Observable features of the student performance by the end of the course:

  1. Evaluating potential solutions

    • a. In their evaluation of a complex real-world problem, students:

      • i. Generate a list of three or more realistic criteria and two or more constraints, including such relevant factors as cost, safety, reliability, and aesthetics that specifies an acceptable solution to a complex real-world problem;

      • ii. Assign priorities for each criterion and constraint that allows for a logical and systematic evaluation of alternative solution proposals;

      • iii. Analyze (quantitatively where appropriate) and describe* the strengths and weaknesses of the solution with respect to each criterion and constraint, as well as social and cultural acceptability and environmental impacts;

      • iv. Describe* possible barriers to implementing each solution, such as cultural, economic, or other sources of resistance to potential solutions; and

      • v. Provide an evidence-based decision of which solution is optimum, based on prioritized criteria, analysis of the strengths and weaknesses (costs and benefits) of each solution, and barriers to be overcome.

  2. Refining and/or optimizing the design solution

    • a. In their evaluation, students describe* which parts of the complex real-world problem may remain even if the proposed solution is implemented.

HS-ETS1-4

Students who demonstrate understanding can:

Use a computer simulation to model the impact of proposed solutions to a complex real-world problem with numerous criteria and constraints on interactions within and between systems relevant to the problem.

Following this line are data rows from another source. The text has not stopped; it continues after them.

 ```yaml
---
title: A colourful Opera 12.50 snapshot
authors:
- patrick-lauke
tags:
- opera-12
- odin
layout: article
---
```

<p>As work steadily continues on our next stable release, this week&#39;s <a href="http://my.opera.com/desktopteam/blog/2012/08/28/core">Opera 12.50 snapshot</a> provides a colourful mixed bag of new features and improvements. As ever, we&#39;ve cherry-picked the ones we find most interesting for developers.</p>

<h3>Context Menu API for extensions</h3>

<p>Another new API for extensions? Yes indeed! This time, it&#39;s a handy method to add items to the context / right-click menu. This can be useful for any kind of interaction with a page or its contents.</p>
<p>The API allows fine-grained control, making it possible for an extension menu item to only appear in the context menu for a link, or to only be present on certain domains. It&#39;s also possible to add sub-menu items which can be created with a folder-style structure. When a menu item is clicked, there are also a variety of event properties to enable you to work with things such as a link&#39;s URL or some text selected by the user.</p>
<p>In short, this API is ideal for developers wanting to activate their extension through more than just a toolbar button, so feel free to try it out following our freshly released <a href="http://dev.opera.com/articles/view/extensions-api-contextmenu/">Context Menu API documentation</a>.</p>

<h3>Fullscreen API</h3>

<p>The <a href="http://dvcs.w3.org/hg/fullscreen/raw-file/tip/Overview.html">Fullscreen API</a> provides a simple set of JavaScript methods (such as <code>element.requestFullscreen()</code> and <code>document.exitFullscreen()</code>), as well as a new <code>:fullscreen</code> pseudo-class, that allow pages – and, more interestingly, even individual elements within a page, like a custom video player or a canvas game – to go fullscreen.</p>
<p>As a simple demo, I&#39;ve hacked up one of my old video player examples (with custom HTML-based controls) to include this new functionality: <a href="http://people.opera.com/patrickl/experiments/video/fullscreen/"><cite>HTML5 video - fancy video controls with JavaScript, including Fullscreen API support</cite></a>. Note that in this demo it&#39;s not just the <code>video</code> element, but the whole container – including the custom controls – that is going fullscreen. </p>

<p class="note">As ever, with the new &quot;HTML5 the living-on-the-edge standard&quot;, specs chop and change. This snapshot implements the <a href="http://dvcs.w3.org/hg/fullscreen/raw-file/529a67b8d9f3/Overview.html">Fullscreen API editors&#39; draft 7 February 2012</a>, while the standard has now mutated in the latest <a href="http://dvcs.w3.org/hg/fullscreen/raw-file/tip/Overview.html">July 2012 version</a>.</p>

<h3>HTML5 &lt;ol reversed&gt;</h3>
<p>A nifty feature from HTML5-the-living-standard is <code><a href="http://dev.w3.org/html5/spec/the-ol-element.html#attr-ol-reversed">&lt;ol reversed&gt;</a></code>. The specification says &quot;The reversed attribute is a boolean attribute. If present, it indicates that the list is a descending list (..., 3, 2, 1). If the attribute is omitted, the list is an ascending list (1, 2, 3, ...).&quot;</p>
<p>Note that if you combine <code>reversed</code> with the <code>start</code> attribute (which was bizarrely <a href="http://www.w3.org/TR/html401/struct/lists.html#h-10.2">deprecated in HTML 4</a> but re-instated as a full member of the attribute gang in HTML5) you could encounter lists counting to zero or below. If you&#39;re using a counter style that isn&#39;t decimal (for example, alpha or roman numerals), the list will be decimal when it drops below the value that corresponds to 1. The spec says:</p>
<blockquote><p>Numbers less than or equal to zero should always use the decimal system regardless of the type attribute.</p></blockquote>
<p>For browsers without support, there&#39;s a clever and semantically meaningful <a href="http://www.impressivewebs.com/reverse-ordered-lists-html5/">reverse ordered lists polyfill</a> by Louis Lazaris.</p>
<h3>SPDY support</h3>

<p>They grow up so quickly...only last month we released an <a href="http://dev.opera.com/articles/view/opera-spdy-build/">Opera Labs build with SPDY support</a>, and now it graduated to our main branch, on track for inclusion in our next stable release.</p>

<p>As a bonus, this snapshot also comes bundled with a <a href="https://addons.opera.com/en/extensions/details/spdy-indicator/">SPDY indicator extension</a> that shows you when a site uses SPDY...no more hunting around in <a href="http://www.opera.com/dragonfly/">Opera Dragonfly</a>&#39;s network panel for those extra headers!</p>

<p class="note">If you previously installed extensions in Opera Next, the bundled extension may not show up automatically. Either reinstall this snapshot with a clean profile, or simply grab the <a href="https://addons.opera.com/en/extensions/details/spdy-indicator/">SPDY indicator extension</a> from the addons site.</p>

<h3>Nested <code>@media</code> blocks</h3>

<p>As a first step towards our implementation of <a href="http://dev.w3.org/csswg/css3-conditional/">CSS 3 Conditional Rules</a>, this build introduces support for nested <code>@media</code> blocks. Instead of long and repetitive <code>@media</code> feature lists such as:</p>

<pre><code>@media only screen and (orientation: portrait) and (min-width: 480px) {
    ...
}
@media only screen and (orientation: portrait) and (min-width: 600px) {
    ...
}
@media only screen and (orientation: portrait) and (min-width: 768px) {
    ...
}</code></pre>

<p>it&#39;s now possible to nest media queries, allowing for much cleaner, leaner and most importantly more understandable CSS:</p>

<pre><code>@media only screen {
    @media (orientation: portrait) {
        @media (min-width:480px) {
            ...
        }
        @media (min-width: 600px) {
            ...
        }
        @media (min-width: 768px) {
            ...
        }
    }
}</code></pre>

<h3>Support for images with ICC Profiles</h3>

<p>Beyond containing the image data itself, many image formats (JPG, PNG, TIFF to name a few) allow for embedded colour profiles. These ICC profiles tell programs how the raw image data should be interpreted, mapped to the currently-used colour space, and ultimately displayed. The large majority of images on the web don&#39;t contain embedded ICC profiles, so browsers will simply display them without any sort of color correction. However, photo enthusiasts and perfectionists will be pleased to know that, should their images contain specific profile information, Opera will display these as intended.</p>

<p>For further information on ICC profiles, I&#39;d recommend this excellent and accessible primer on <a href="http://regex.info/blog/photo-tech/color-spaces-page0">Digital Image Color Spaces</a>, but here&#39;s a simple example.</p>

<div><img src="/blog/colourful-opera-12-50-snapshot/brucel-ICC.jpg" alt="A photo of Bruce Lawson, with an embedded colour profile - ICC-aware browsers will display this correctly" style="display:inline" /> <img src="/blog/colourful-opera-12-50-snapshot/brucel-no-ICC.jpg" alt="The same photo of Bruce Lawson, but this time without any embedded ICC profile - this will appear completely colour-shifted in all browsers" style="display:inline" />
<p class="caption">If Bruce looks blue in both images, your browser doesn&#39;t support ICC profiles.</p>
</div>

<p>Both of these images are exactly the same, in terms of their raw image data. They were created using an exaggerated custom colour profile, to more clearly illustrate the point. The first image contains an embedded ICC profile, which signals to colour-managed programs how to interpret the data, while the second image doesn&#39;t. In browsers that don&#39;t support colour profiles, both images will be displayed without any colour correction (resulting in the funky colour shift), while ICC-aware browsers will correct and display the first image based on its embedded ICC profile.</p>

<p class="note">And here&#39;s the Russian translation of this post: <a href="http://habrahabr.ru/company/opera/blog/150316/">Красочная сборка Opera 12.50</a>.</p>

Science and Engineering Practices

Using Mathematics and Computational Thinking

Mathematical and computational thinking in 9-12 builds on K-8 experiences and progresses to using algebraic thinking and analysis, a range of linear and nonlinear functions including trigonometric functions, exponentials and logarithms, and computational tools for statistical analysis to analyze, represent, and model data. Simple computational simulations are created and used based on mathematical models of basic assumptions.

Disciplinary Core Ideas

ETS1.B: Developing Possible Solutions

Crosscutting Concepts

Systems and System Models

Observable features of the student performance by the end of the course:

  1. Representation

    • a. Students identify the following components from a given computer simulation:

      • i. The complex real-world problem with numerous criteria and constraints;

      • ii. The system that is being modeled by the computational simulation, including the boundaries of the systems;

      • iii. What variables can be changed by the user to evaluate the proposed solutions, tradeoffs, or other decisions; and

      • iv. The scientific principle(s) and/or relationship(s) being used by the model.

  2. Computational Modeling

    • a. Students use the given computer simulation to model the proposed solutions by:

      • i. Selecting logical and realistic inputs; and

      • ii. Using the model to simulate the effects of different solutions, tradeoffs, or other decisions.

  3. Analysis

    • a. Students compare the simulated results to the expected results.

    • b. Students interpret the results of the simulation and predict the effects of the proposed solutions within and between systems relevant to the problem based on the interpretation.

    • c. Students identify the possible negative consequences of solutions that outweigh their benefits.

    • d. Students identify the simulation’s limitations.